§ ACTION ITEM
Please work out how many lines below contain the word "weak", and reply with only that number.

(Stored items from a collection)
* * *

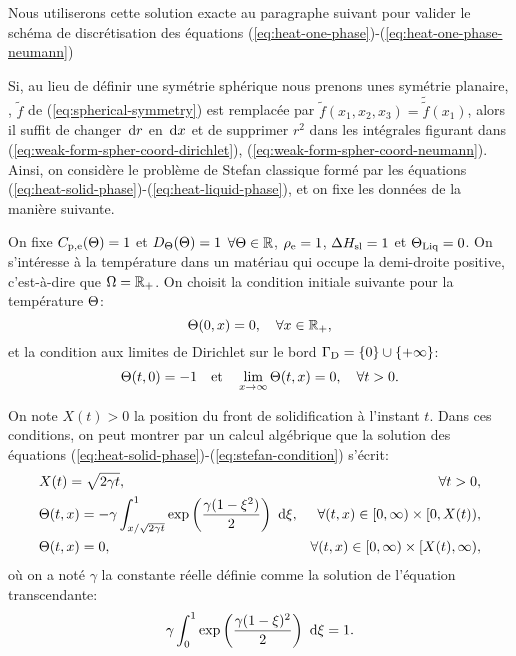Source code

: Nous utiliserons cette solution exacte au paragraphe suivant pour valider le
schéma de discrétisation des équations
(\ref{eq:heat-one-phase})-(\ref{eq:heat-one-phase-neumann})

Si, au lieu de définir une symétrie sphérique nous prenons unes
symétrie planaire, \ie, $\tilde f$ de (\ref{eq:spherical-symmetry})
est remplacée par $\tilde f(x_1, x_2, x_3) = \tilde{\tilde f}(x_1)$,
alors il suffit de changer $\,\mathrm dr$ en $\,\mathrm dx$ et de supprimer
$r^2$ dans les intégrales figurant dans
(\ref{eq:weak-form-spher-coord-dirichlet}),
(\ref{eq:weak-form-spher-coord-neumann}). Ainsi, on considère le
problème de Stefan classique formé par les équations
(\ref{eq:heat-solid-phase})-(\ref{eq:heat-liquid-phase}), et on fixe
les données de la manière suivante.


On fixe $C_{\mathrm{p,e}}(\Theta) = 1$ et
$D_\Theta(\Theta)=1$ $\forall\Theta \in \mathbb
R$, $\rho_\mathrm{e} = 1$, $\Delta H_\mathrm{sl} = 1$ et $\Theta_\text{Liq} =
0$. On s'intéresse à la température dans un matériau qui occupe la
demi-droite positive, c'est-à-dire que $\Omega = \mathbb R_+$. On choisit
la condition initiale suivante pour la température $\Theta$:
\begin{equation}
  \Theta(0, x) = 0, \quad \forall x\in\mathbb R_+,
\end{equation}
et la condition aux limites de Dirichlet sur le bord $\Gamma_\mathrm{D} =
\left\{ 0 \right\}\cup \left\{ +\infty \right\}$:
\begin{equation}
  \Theta(t, 0) = -1 \quad\text{et}\quad
  \lim_{x\to\infty}\Theta(t, x) = 0, \quad \forall t > 0.
\end{equation}

On note $X(t) > 0$ la position du front de solidification à l'instant
$t$. Dans ces conditions, on peut montrer \cite{HillStefanProblems}
par un calcul algébrique que la solution des équations
(\ref{eq:heat-solid-phase})-(\ref{eq:stefan-condition}) s'écrit:
\begin{align}
  & X(t) = \sqrt{2\gamma t},& \forall t > 0,\label{eq:neumann-sol-frontier}\\
  & \temperature(t, x) = -\gamma\int_{x / \sqrt{2\gamma
      t}}^1\exp\parent{\frac{\gamma(1 - \xi^2)}{2}}\, \intd{\xi},%
  & \forall (t, x) \in [0,\infty)\times[0,X(t)),\label{eq:neumann-sol-solid-phase}\\
    & \temperature(t, x) = 0,
    & \forall (t, x) \in [0,\infty)\times[X(t), \infty),\label{eq:neumann-sol-liquid-phase}
\end{align}
où on a noté $\gamma$ la constante réelle définie comme la solution de
l'équation transcendante:
\begin{equation}
  \gamma \int_0^1\exp\left( \frac{\gamma(1 - \xi)^2}{2} \right)\,\,\mathrm d\xi
  = 1.
\end{equation}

* * *

§ RESULT
2